EXERCISE BRIEF:
Only the lines from the one containing "A técnica usada" through the one containing "- Support LaTeX." should be printed, exactly as they appear below, with both ends included.

Collected data entries:
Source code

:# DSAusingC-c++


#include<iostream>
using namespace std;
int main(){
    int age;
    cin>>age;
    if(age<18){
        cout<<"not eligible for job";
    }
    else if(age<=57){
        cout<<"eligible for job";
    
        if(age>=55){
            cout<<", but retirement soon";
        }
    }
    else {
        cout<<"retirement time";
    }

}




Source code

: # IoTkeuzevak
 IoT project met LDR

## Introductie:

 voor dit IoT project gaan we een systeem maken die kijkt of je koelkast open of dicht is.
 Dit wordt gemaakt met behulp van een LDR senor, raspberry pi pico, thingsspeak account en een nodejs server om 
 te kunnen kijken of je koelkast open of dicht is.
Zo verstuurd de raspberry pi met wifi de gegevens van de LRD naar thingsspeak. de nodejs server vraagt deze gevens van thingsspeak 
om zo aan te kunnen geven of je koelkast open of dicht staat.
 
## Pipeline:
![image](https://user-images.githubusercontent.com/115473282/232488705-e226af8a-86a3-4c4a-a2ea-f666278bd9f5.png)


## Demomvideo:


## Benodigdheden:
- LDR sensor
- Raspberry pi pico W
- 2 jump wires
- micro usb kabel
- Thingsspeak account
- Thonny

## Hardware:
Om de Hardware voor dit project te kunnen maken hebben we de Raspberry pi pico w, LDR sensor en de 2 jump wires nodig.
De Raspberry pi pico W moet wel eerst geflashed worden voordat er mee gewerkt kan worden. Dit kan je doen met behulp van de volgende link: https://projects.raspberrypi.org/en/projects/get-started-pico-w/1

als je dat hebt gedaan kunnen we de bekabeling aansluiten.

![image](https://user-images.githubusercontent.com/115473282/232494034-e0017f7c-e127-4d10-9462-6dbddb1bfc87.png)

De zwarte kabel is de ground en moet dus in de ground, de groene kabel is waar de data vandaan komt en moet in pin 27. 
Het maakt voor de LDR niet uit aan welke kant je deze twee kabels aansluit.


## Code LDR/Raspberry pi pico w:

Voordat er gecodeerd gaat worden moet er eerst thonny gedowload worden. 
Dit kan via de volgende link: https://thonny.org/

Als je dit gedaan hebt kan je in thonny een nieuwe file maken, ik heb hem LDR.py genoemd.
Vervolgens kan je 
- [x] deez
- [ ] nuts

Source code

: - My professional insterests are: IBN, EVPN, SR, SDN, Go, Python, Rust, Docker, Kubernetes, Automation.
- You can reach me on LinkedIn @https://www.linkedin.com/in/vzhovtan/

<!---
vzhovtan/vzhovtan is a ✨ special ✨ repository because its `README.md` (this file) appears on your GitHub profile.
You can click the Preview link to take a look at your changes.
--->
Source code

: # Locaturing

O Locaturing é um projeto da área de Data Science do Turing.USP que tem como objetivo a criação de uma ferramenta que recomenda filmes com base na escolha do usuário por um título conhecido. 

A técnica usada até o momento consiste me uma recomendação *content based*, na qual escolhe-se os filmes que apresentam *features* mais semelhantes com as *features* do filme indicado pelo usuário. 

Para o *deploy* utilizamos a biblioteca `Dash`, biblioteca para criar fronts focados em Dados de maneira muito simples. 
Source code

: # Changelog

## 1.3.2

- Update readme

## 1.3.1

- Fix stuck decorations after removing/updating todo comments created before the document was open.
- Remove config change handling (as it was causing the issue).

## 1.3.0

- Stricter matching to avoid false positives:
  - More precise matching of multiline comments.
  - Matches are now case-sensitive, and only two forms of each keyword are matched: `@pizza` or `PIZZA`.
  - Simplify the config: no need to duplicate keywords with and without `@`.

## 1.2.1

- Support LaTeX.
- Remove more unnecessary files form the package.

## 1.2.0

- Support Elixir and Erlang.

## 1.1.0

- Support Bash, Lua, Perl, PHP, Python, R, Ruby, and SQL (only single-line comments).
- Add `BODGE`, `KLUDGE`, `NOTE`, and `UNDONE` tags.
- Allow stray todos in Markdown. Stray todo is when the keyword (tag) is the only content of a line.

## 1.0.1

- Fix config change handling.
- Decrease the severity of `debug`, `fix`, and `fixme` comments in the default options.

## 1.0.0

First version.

EXERCISE OUTPUT:
A técnica usada até o momento consiste me uma recomendação *content based*, na qual escolhe-se os filmes que apresentam *features* mais semelhantes com as *features* do filme indicado pelo usuário. 

Para o *deploy* utilizamos a biblioteca `Dash`, biblioteca para criar fronts focados em Dados de maneira muito simples. 
Source code

: # Changelog

## 1.3.2

- Update readme

## 1.3.1

- Fix stuck decorations after removing/updating todo comments created before the document was open.
- Remove config change handling (as it was causing the issue).

## 1.3.0

- Stricter matching to avoid false positives:
  - More precise matching of multiline comments.
  - Matches are now case-sensitive, and only two forms of each keyword are matched: `@pizza` or `PIZZA`.
  - Simplify the config: no need to duplicate keywords with and without `@`.

## 1.2.1

- Support LaTeX.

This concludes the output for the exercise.